Cost pressures and federal loan limits
A standard 60-credit MFA at SVA has typically cost about $120,000, at roughly $2,000 per credit. Under the new model, per-credit tuition will drop to $1,000, bringing the tuition portion of the degree to approximately $60,000, before living expenses and fees.
“Because we've reduced some of the overhead significantly by transitioning to an all-online program, we are now able to offer this program to students for $1,000 a credit, so cutting the cost of an MFA in half and at a time where the economy is not exactly thriving,” Ross said.
He pointed to changes in federal student loan policy as a key factor tightening access to graduate education in the arts.
“But because of the new Trump economic plans, the amount of money that can be borrowed through a federally insured student loan program has been reduced for arts graduate programs,” Ross said. “We didn't know this when we set about making our plan, but it's turned out to be the case.”
Beginning in July 2026, the federal Graduate PLUS loan program, which has allowed students to borrow up to the full cost of attendance, is set to be eliminated for new borrowers under changes being implemented by the U.S. Department of Education as part of The One Big Beautiful Bill Act.
Most new graduate borrowers will instead be limited to Direct Unsubsidized Loans capped at $20,500 per year and $100,000 total for non-professional degrees.
“We think the timing of this is actually, unfortunately, good,” Ross said. “When we began planning this, which was two years ago, we didn't know that the economy would be as problematic as it is.”
At roughly $60,000 in total tuition for the full degree, SVA’s revised MFA Art Practice program undercuts many traditional fine arts degrees. Yale School of Art’s annual tuition alone is listed at about $48,500, with total cost of attendance rising once fees and living expenses are included.
International enrollment and institutional context
Ross said the tuition reduction was not achieved through faculty layoffs or staff cuts.
“No, no, because we're not using any real estate,” he said. “The overhead for classroom space to make use of real estate in New York is a major part of the cost of a program.”
School data show that SVA already functions as a largely non-residential graduate institution with 93.7% all graduate students commuting rather than living on campus, and fewer than one-third listing New York as their permanent residence.

More than half of SVA’s graduate students—52.5%—are international, and 54.2% list a permanent residence outside the United States. He said political uncertainty and visa concerns have weighed on international applications across U.S. art schools, with many reporting sharp declines.
“Given the United States' sorry position in the world today because of the current administration, the idea of coming to the United States isn't necessarily something on the top of everybody's mind,” Ross said. “Hey, yeah, let's go spend time in Trump America. That'll be fun.”
A model for the future
Institutional data show that SVA’s graduate programs retain and graduate most students once enrolled, suggesting that academic follow-through has not been a central challenge. Critics of fully online MFA programs have raised concerns about the loss of shared studio space, reduced informal peer exchange and weaker professional networks.
Ross said those concerns misunderstand how graduate art education functions at its core.

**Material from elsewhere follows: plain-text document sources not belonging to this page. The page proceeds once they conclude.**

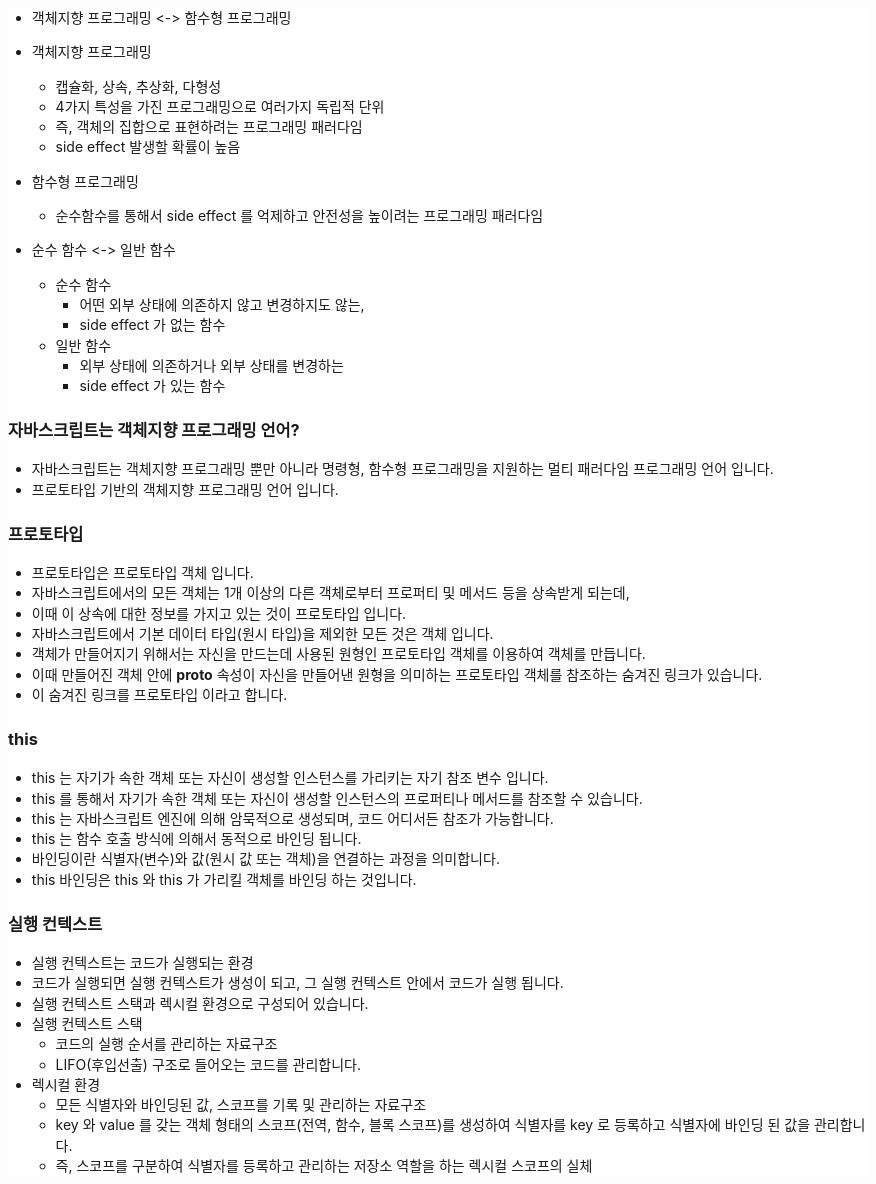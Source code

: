 - 객체지향 프로그래밍 <-> 함수형 프로그래밍
- 객체지향 프로그래밍
  - 캡슐화, 상속, 추상화, 다형성
  - 4가지 특성을 가진 프로그래밍으로 여러가지 독립적 단위
  - 즉, 객체의 집합으로 표현하려는 프로그래밍 패러다임
  - side effect 발생할 확률이 높음
- 함수형 프로그래밍

  - 순수함수를 통해서 side effect 를 억제하고 안전성을 높이려는 프로그래밍 패러다임

- 순수 함수 <-> 일반 함수
  - 순수 함수
    - 어떤 외부 상태에 의존하지 않고 변경하지도 않는,
    - side effect 가 없는 함수
  - 일반 함수
    - 외부 상태에 의존하거나 외부 상태를 변경하는
    - side effect 가 있는 함수

### 자바스크립트는 객체지향 프로그래밍 언어?

- 자바스크립트는 객체지향 프로그래밍 뿐만 아니라 명령형, 함수형 프로그래밍을 지원하는 멀티 패러다임 프로그래밍 언어 입니다.
- 프로토타입 기반의 객체지향 프로그래밍 언어 입니다.

### 프로토타입

- 프로토타입은 프로토타입 객체 입니다.
- 자바스크립트에서의 모든 객체는 1개 이상의 다른 객체로부터 프로퍼티 및 메서드 등을 상속받게 되는데,
- 이때 이 상속에 대한 정보를 가지고 있는 것이 프로토타입 입니다.
- 자바스크립트에서 기본 데이터 타입(원시 타입)을 제외한 모든 것은 객체 입니다.
- 객체가 만들어지기 위해서는 자신을 만드는데 사용된 원형인 프로토타입 객체를 이용하여 객체를 만듭니다.
- 이때 만들어진 객체 안에 **proto** 속성이 자신을 만들어낸 원형을 의미하는 프로토타입 객체를 참조하는 숨겨진 링크가 있습니다.
- 이 숨겨진 링크를 프로토타입 이라고 합니다.

### this

- this 는 자기가 속한 객체 또는 자신이 생성할 인스턴스를 가리키는 자기 참조 변수 입니다.
- this 를 통해서 자기가 속한 객체 또는 자신이 생성할 인스턴스의 프로퍼티나 메서드를 참조할 수 있습니다.
- this 는 자바스크립트 엔진에 의해 암묵적으로 생성되며, 코드 어디서든 참조가 가능합니다.
- this 는 함수 호출 방식에 의해서 동적으로 바인딩 됩니다.
- 바인딩이란 식별자(변수)와 값(원시 값 또는 객체)을 연결하는 과정을 의미합니다.
- this 바인딩은 this 와 this 가 가리킬 객체를 바인딩 하는 것입니다.

### 실행 컨텍스트

- 실행 컨텍스트는 코드가 실행되는 환경
- 코드가 실행되면 실행 컨텍스트가 생성이 되고, 그 실행 컨텍스트 안에서 코드가 실행 됩니다.
- 실행 컨텍스트 스택과 렉시컬 환경으로 구성되어 있습니다.
- 실행 컨텍스트 스택
  - 코드의 실행 순서를 관리하는 자료구조
  - LIFO(후입선출) 구조로 들어오는 코드를 관리합니다.
- 렉시컬 환경
  - 모든 식별자와 바인딩된 값, 스코프를 기록 및 관리하는 자료구조
  - key 와 value 를 갖는 객체 형태의 스코프(전역, 함수, 블록 스코프)를 생성하여 식별자를 key 로 등록하고 식별자에 바인딩 된 값을 관리합니다.
  - 즉, 스코프를 구분하여 식별자를 등록하고 관리하는 저장소 역할을 하는 렉시컬 스코프의 실체
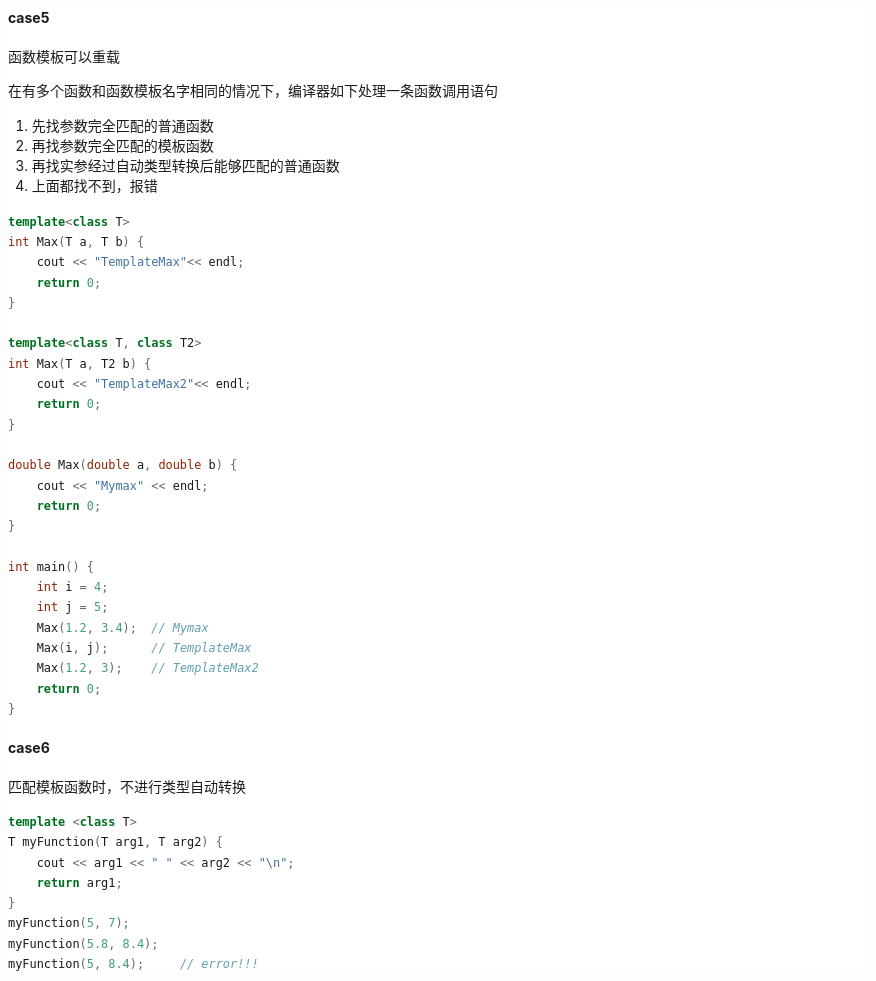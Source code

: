 

#### case5

函数模板可以重载

在有多个函数和函数模板名字相同的情况下，编译器如下处理一条函数调用语句

1. 先找参数完全匹配的普通函数
2. 再找参数完全匹配的模板函数
3. 再找实参经过自动类型转换后能够匹配的普通函数
4. 上面都找不到，报错

```c++
template<class T>
int Max(T a, T b) {
	cout << "TemplateMax"<< endl;
    return 0;
}

template<class T, class T2>
int Max(T a, T2 b) {
	cout << "TemplateMax2"<< endl;
    return 0;
}

double Max(double a, double b) {
    cout << "Mymax" << endl;
    return 0;
}

int main() {
	int i = 4;
    int j = 5;
    Max(1.2, 3.4);	// Mymax
    Max(i, j);		// TemplateMax
    Max(1.2, 3);	// TemplateMax2
    return 0;
}
```



#### case6

匹配模板函数时，不进行类型自动转换

```c++
template <class T>
T myFunction(T arg1, T arg2) {
    cout << arg1 << " " << arg2 << "\n";
    return arg1;
}
myFunction(5, 7);
myFunction(5.8, 8.4);
myFunction(5, 8.4);		// error!!!
```

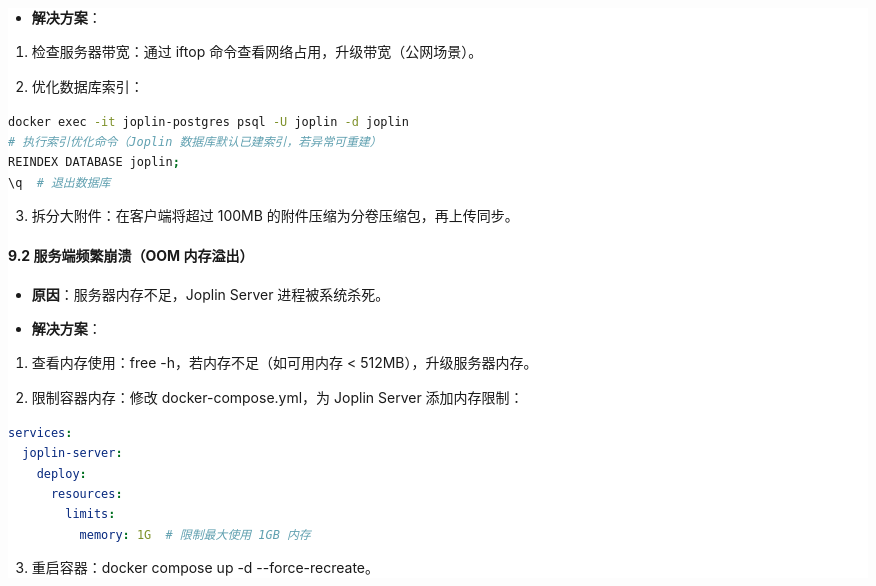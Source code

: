 - **解决方案**：

1. 检查服务器带宽：通过 iftop 命令查看网络占用，升级带宽（公网场景）。

2. 优化数据库索引：

```bash
docker exec -it joplin-postgres psql -U joplin -d joplin
# 执行索引优化命令（Joplin 数据库默认已建索引，若异常可重建）
REINDEX DATABASE joplin;
\q  # 退出数据库
```

3. 拆分大附件：在客户端将超过 100MB 的附件压缩为分卷压缩包，再上传同步。

#### 9.2 服务端频繁崩溃（OOM 内存溢出）

- **原因**：服务器内存不足，Joplin Server 进程被系统杀死。

- **解决方案**：

1. 查看内存使用：free -h，若内存不足（如可用内存 < 512MB），升级服务器内存。

2. 限制容器内存：修改 docker-compose.yml，为 Joplin Server 添加内存限制：

```yaml
services:
  joplin-server:
    deploy:
      resources:
        limits:
          memory: 1G  # 限制最大使用 1GB 内存
```

3. 重启容器：docker compose up -d --force-recreate。
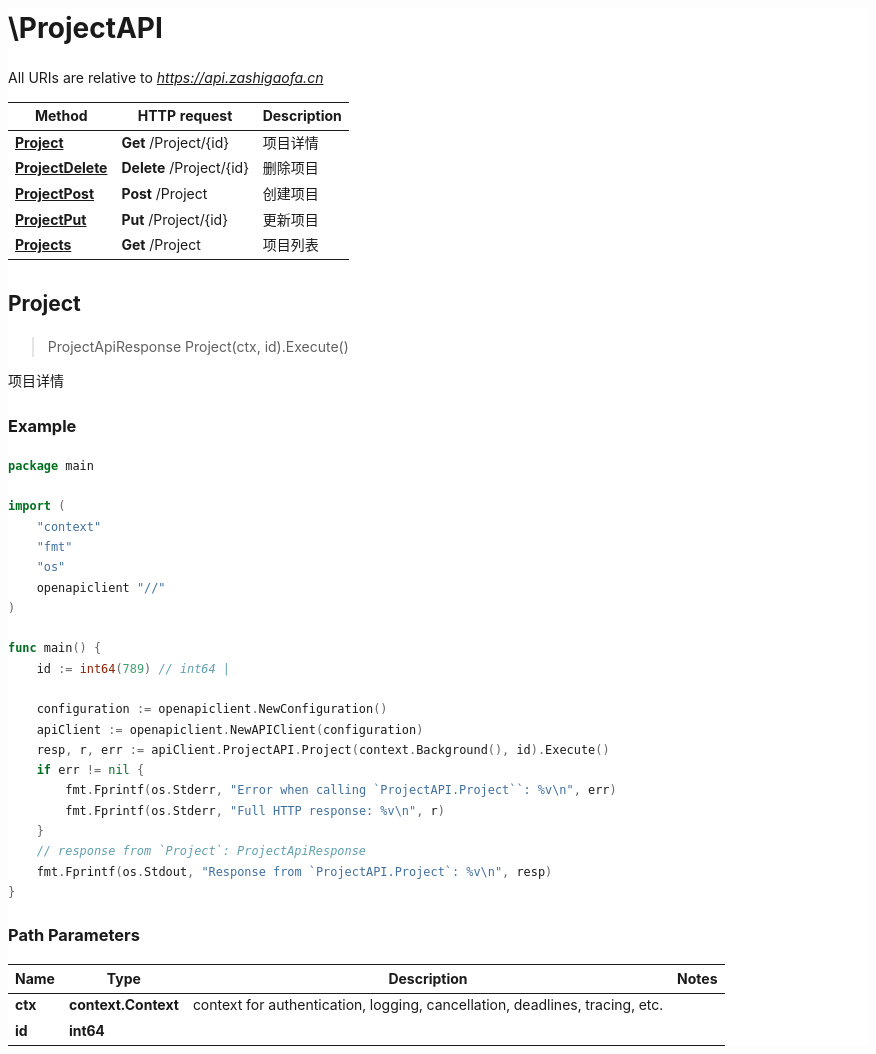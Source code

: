 # \ProjectAPI

All URIs are relative to *https://api.zashigaofa.cn*

Method | HTTP request | Description
------------- | ------------- | -------------
[**Project**](ProjectAPI.md#Project) | **Get** /Project/{id} | 项目详情
[**ProjectDelete**](ProjectAPI.md#ProjectDelete) | **Delete** /Project/{id} | 删除项目
[**ProjectPost**](ProjectAPI.md#ProjectPost) | **Post** /Project | 创建项目
[**ProjectPut**](ProjectAPI.md#ProjectPut) | **Put** /Project/{id} | 更新项目
[**Projects**](ProjectAPI.md#Projects) | **Get** /Project | 项目列表



## Project

> ProjectApiResponse Project(ctx, id).Execute()

项目详情



### Example

```go
package main

import (
	"context"
	"fmt"
	"os"
	openapiclient "//"
)

func main() {
	id := int64(789) // int64 | 

	configuration := openapiclient.NewConfiguration()
	apiClient := openapiclient.NewAPIClient(configuration)
	resp, r, err := apiClient.ProjectAPI.Project(context.Background(), id).Execute()
	if err != nil {
		fmt.Fprintf(os.Stderr, "Error when calling `ProjectAPI.Project``: %v\n", err)
		fmt.Fprintf(os.Stderr, "Full HTTP response: %v\n", r)
	}
	// response from `Project`: ProjectApiResponse
	fmt.Fprintf(os.Stdout, "Response from `ProjectAPI.Project`: %v\n", resp)
}
```

### Path Parameters


Name | Type | Description  | Notes
------------- | ------------- | ------------- | -------------
**ctx** | **context.Context** | context for authentication, logging, cancellation, deadlines, tracing, etc.
**id** | **int64** |  | 
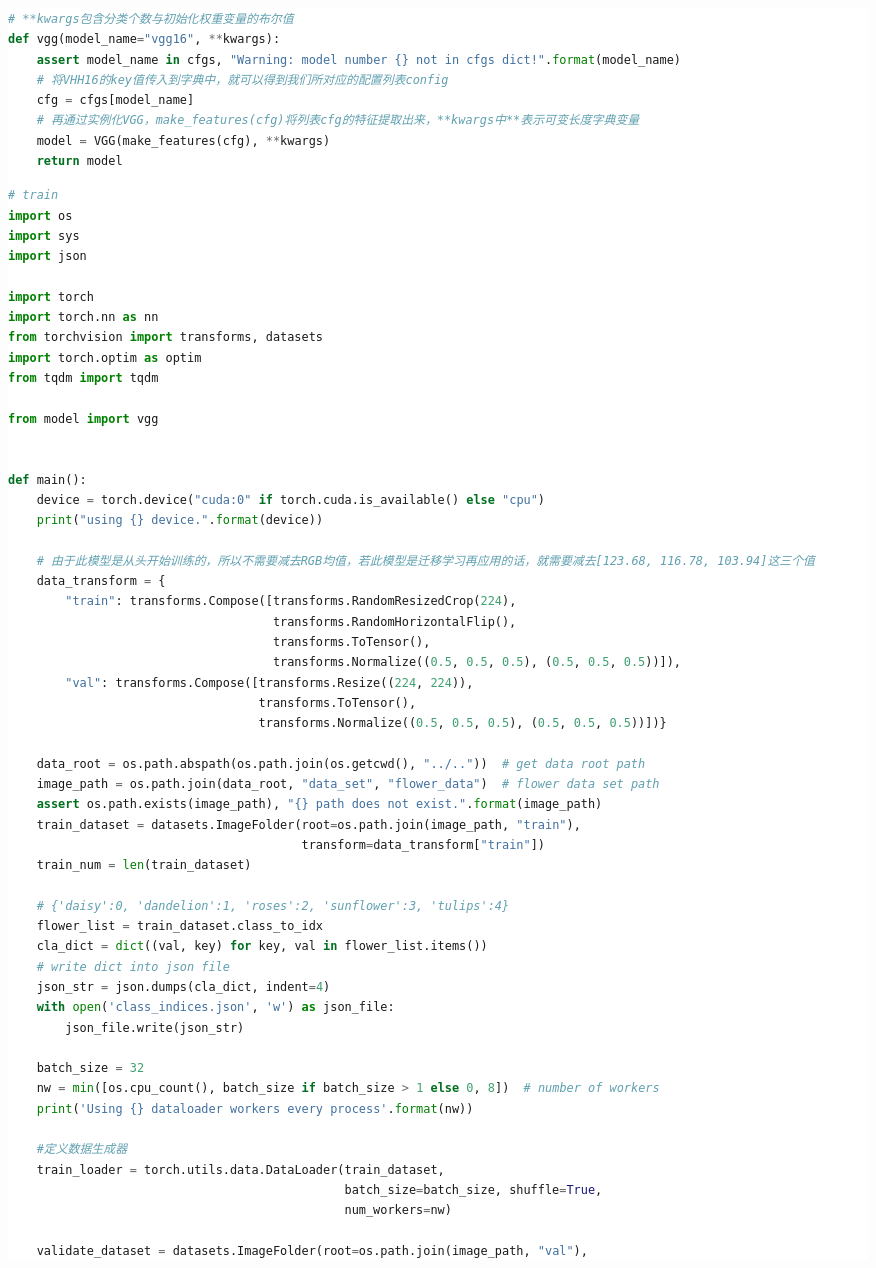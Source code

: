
 ```python
# **kwargs包含分类个数与初始化权重变量的布尔值
def vgg(model_name="vgg16", **kwargs):
    assert model_name in cfgs, "Warning: model number {} not in cfgs dict!".format(model_name)
    # 将VHH16的key值传入到字典中，就可以得到我们所对应的配置列表config
    cfg = cfgs[model_name]
    # 再通过实例化VGG，make_features(cfg)将列表cfg的特征提取出来，**kwargs中**表示可变长度字典变量
    model = VGG(make_features(cfg), **kwargs)
    return model
```

```python
# train
import os
import sys
import json

import torch
import torch.nn as nn
from torchvision import transforms, datasets
import torch.optim as optim
from tqdm import tqdm

from model import vgg


def main():
    device = torch.device("cuda:0" if torch.cuda.is_available() else "cpu")
    print("using {} device.".format(device))

    # 由于此模型是从头开始训练的，所以不需要减去RGB均值，若此模型是迁移学习再应用的话，就需要减去[123.68, 116.78, 103.94]这三个值
    data_transform = {
        "train": transforms.Compose([transforms.RandomResizedCrop(224),
                                     transforms.RandomHorizontalFlip(),
                                     transforms.ToTensor(),
                                     transforms.Normalize((0.5, 0.5, 0.5), (0.5, 0.5, 0.5))]),
        "val": transforms.Compose([transforms.Resize((224, 224)),
                                   transforms.ToTensor(),
                                   transforms.Normalize((0.5, 0.5, 0.5), (0.5, 0.5, 0.5))])}

    data_root = os.path.abspath(os.path.join(os.getcwd(), "../.."))  # get data root path
    image_path = os.path.join(data_root, "data_set", "flower_data")  # flower data set path
    assert os.path.exists(image_path), "{} path does not exist.".format(image_path)
    train_dataset = datasets.ImageFolder(root=os.path.join(image_path, "train"),
                                         transform=data_transform["train"])
    train_num = len(train_dataset)

    # {'daisy':0, 'dandelion':1, 'roses':2, 'sunflower':3, 'tulips':4}
    flower_list = train_dataset.class_to_idx
    cla_dict = dict((val, key) for key, val in flower_list.items())
    # write dict into json file
    json_str = json.dumps(cla_dict, indent=4)
    with open('class_indices.json', 'w') as json_file:
        json_file.write(json_str)

    batch_size = 32
    nw = min([os.cpu_count(), batch_size if batch_size > 1 else 0, 8])  # number of workers
    print('Using {} dataloader workers every process'.format(nw))

    #定义数据生成器
    train_loader = torch.utils.data.DataLoader(train_dataset,
                                               batch_size=batch_size, shuffle=True,
                                               num_workers=nw)

    validate_dataset = datasets.ImageFolder(root=os.path.join(image_path, "val"),
```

“The thing that encourages the coherence of a group of people together is the time they spend critiquing each other's work,” he said.
The program’s faculty includes artists such as Miatta Kawinzi, whose exhibition Numma Yah at Smack Mellon was named one of Hyperallergic’s best shows of 2024, and Andrew Woolbright, whose recent exhibition at Blade Study was reviewed by The New York Times.
Ross said the Art Practice program has long served as a template for alternative MFA structures.
“We were one of the very first programs to be a low-residency program anywhere in the country, and we became the model for other low-residency programs,” he said. “We think that this new program will also become a model for an all-online MFA program.”